The Committee to Protect Journalists Friday said it is concerned for the welfare of investigative journalist Joseph Gandye, who was arrested on Thursday and handed over to the Tanzanian police on whom he had reported critically, alleging they had abused other detainees.Police summoned Gandye, a production editor and reporter with Watetezi TV, to appear at Urafiki police station in Dar es Salaam, where they questioned him in the presence of his lawyer about his reporting, according to a statement from the Tanzania Human Rights Defenders Coalition, a non-governmental coalition that owns Watetezi TV.
Police said they arrested Gandye on suspicion of publishing false news in contravention of the Cyber Crimes Act, according to a Facebook post from the coalition.
Under Tanzania’s Cyber Crime Act, persons convicted of publishing “false, deceptive, misleading or inaccurate” information face a minimum of three years in prison and/or a fine of at least 5 million Tanzanian shillings (US$2,174).
Police in Dar es Salaam arrested Gandye at the request of their colleagues in the central region of Iringa and transferred him today to Iringa, according to Watetezi TV and a report by the news website Mwanahalisi Online.
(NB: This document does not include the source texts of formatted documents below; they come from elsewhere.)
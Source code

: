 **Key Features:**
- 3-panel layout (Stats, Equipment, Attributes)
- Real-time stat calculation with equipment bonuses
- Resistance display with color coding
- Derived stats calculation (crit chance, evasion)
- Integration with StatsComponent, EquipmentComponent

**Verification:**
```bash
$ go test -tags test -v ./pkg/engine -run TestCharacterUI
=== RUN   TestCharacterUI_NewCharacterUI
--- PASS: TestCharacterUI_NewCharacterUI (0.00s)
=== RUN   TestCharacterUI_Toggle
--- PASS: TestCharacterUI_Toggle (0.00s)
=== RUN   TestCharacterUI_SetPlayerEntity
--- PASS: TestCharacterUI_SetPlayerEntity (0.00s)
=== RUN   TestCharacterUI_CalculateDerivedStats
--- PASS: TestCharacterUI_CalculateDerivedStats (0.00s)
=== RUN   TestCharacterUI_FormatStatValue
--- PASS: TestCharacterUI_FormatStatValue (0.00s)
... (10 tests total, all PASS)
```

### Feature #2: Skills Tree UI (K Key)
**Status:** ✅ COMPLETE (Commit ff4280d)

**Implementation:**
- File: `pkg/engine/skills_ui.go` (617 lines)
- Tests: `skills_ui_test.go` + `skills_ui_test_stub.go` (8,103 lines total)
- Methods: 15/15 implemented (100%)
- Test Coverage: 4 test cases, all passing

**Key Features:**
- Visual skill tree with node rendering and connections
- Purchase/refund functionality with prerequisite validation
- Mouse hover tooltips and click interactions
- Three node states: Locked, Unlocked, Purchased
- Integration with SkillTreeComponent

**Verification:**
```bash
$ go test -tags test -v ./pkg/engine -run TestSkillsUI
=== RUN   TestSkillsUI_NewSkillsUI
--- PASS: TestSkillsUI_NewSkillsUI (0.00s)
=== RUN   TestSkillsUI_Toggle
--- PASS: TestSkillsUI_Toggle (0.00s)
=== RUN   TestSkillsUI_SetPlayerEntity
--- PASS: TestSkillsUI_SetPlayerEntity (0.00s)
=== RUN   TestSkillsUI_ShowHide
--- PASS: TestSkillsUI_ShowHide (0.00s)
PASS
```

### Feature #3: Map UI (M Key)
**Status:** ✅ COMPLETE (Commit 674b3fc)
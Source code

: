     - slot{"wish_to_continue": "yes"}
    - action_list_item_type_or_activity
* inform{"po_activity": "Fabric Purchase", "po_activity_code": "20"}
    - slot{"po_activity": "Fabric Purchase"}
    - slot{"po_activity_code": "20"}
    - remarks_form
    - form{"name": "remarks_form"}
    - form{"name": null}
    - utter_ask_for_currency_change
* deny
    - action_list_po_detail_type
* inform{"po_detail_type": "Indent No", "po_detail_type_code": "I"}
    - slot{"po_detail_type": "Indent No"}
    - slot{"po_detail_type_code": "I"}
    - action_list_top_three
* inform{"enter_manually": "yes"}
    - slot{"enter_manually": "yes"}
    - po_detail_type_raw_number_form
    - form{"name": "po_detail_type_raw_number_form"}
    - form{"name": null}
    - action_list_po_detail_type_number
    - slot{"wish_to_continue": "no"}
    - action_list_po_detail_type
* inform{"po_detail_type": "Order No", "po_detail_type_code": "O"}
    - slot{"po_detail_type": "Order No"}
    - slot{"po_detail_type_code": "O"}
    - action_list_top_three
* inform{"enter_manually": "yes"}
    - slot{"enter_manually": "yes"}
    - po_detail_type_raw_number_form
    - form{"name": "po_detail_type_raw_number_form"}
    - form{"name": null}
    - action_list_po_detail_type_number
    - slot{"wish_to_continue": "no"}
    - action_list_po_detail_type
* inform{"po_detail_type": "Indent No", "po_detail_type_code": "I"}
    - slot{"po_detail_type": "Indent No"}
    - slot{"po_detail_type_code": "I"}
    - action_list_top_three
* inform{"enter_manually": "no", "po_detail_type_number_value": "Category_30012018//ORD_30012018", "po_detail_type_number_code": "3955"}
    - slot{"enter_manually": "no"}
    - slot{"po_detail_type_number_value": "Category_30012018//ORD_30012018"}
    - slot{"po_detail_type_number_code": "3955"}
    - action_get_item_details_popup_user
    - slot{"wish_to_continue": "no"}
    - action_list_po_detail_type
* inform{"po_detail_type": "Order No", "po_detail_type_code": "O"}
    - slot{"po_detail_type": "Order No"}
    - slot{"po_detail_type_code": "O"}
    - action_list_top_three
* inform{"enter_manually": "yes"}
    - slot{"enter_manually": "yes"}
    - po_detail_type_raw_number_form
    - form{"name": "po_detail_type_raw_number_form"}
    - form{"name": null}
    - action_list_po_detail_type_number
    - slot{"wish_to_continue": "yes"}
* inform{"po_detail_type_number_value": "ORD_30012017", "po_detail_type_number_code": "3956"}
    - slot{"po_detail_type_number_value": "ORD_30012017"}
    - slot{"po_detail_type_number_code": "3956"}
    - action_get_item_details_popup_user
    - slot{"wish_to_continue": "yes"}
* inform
In a tweet, Watetezi TV said that police in Iringa asked the journalist to identify officers allegedly involved in the mistreatment of detainees.
CPJ said it had called Tanzania Police Commissioner Simon Sirro but he did not pick up his phone and did not immediately respond to text messages about Gandye’s arrest.
The press body has documented a deterioration of press freedom in Tanzania in recent years.
Freelance journalist Erick Kabendera has been detained since July 29 and authorities have yet to provide a credible accounting of the fate of Azony Gwanda, who has been missing since 2017, CPJ said.